CNN with TensorFlow for Deep Learning Beginners
Starting with Deep Learning via hand written digit recognition

Hey Readers, this is my first blog on Deep Learning. From last few months I have started learning about Deep learning. Thanks to guru99 where I learned a lot about neural network. To start my journey in deep learning I choose a simple dataset to learn the concept of neural network.I have used the MNIST dataset, which contains images of handwritten digits for my first example of neural networks.
This post explains CNN in brief and explains how to construct a CNN and how to use TensorFlow for a beginner. All the code discussed below can be found on my Github repo here.
CNN is a class of deep neural networks used to recognise objects from a picture or video. A CNN is not very difficult to understand.
- An image is pushed to the network called input image.
- The input image goes through a multiple number of steps called convolutional part of the network.
- Finally the neural network can predict the digit/object on the image.
We will discuss each part in detail below.

Components of CNN
To explain CNN, there are 4 basic components :
- Convolutional Layer
- Non-Linearity (RELU)
- Pooling or subsampling
- Fully connected layers
Convolutional Layer
The most critical component in the model is the convolutional layer. The purpose of convolutional is to extract the features of the object on the image and reduces the size of the image for faster computations.. Here, the network will learn specific patterns within the picture and will be able to recognise it everywhere in the picture.

As we can see the above image shows how the convolution operates. The computer scan a part of the image with a dimension of 5×5 image input and multiplies with a 3×3 filter to produce a 3×3 feature map as output. Note that, after the convolution, the size of the image is reduced.
Non-Linearity (RELU)
After Convolution, the output is subject to an activation function to allow non-linearity. Almost all deep learning Models use ReLu nowadays. But its limitation is that it should only be used within Hidden layers of a Neural Network Model.
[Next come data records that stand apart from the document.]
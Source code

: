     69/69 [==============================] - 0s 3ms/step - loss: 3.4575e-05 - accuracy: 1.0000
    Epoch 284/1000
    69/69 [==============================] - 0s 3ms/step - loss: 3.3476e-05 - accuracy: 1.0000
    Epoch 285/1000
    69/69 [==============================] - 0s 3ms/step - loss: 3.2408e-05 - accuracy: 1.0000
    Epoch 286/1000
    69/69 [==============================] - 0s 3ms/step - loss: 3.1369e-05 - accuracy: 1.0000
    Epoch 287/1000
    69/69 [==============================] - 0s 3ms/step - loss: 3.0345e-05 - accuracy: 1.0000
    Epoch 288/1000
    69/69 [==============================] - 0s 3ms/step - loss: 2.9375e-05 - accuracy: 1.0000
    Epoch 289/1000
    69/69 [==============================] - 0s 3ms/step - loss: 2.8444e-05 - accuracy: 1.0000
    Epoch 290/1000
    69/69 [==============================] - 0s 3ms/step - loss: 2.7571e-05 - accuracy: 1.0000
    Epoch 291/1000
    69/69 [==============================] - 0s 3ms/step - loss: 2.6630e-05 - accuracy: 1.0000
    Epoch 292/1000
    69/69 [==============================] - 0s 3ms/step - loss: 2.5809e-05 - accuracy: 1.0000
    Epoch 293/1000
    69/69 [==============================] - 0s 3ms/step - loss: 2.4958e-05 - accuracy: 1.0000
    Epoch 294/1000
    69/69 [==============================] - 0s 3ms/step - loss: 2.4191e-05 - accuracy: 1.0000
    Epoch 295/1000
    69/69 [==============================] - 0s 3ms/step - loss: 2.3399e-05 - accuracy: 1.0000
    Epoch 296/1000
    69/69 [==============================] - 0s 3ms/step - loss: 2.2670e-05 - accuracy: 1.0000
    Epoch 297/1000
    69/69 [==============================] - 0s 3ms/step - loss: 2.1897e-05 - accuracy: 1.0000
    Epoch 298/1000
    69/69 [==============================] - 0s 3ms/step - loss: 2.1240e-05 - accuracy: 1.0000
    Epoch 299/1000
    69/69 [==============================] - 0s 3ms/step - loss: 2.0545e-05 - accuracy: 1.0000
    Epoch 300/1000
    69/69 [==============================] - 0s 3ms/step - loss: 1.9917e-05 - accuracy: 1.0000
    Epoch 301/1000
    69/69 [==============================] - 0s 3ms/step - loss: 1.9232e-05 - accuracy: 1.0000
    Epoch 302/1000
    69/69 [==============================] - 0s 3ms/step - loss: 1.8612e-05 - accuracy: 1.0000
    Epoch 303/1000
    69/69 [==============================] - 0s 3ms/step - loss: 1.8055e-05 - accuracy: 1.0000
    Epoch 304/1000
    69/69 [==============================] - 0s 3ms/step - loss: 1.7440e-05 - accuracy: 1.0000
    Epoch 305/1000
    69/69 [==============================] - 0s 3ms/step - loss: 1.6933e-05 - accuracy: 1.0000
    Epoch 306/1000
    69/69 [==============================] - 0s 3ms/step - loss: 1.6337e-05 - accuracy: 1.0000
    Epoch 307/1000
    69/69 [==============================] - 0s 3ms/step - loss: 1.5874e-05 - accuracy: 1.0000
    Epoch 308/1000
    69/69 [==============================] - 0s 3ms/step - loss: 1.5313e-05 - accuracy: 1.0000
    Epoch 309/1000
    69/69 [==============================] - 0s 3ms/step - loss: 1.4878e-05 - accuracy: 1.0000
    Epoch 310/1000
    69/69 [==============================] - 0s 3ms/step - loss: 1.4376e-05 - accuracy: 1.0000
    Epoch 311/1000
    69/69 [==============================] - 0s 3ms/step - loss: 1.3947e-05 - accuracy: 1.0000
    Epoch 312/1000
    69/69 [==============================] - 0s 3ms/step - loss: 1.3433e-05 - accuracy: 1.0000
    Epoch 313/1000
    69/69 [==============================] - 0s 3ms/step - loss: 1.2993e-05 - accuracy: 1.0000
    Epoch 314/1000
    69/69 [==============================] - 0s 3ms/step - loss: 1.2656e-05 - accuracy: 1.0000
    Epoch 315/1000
In this, all the pixel with a negative value will be replaced by zero.
Pooling or subsampling
The main purpose of the pooling is to reduce the dimensionality of the input image. By diminishing the dimensionality, the network has lower weight to compute, so it prevents overfitting.
From the image, we can see that pooling takes the maximum value of a 2×2 array and then move this windows by two pixels. For instance, the first sub-matrix is [1,1,5,6], the pooling will return the maximum, which is 6.

Fully Connected layer
Here, we connect all neurons from the previous layer to the next layer. We use a softmax activation function to classify the number on the input image.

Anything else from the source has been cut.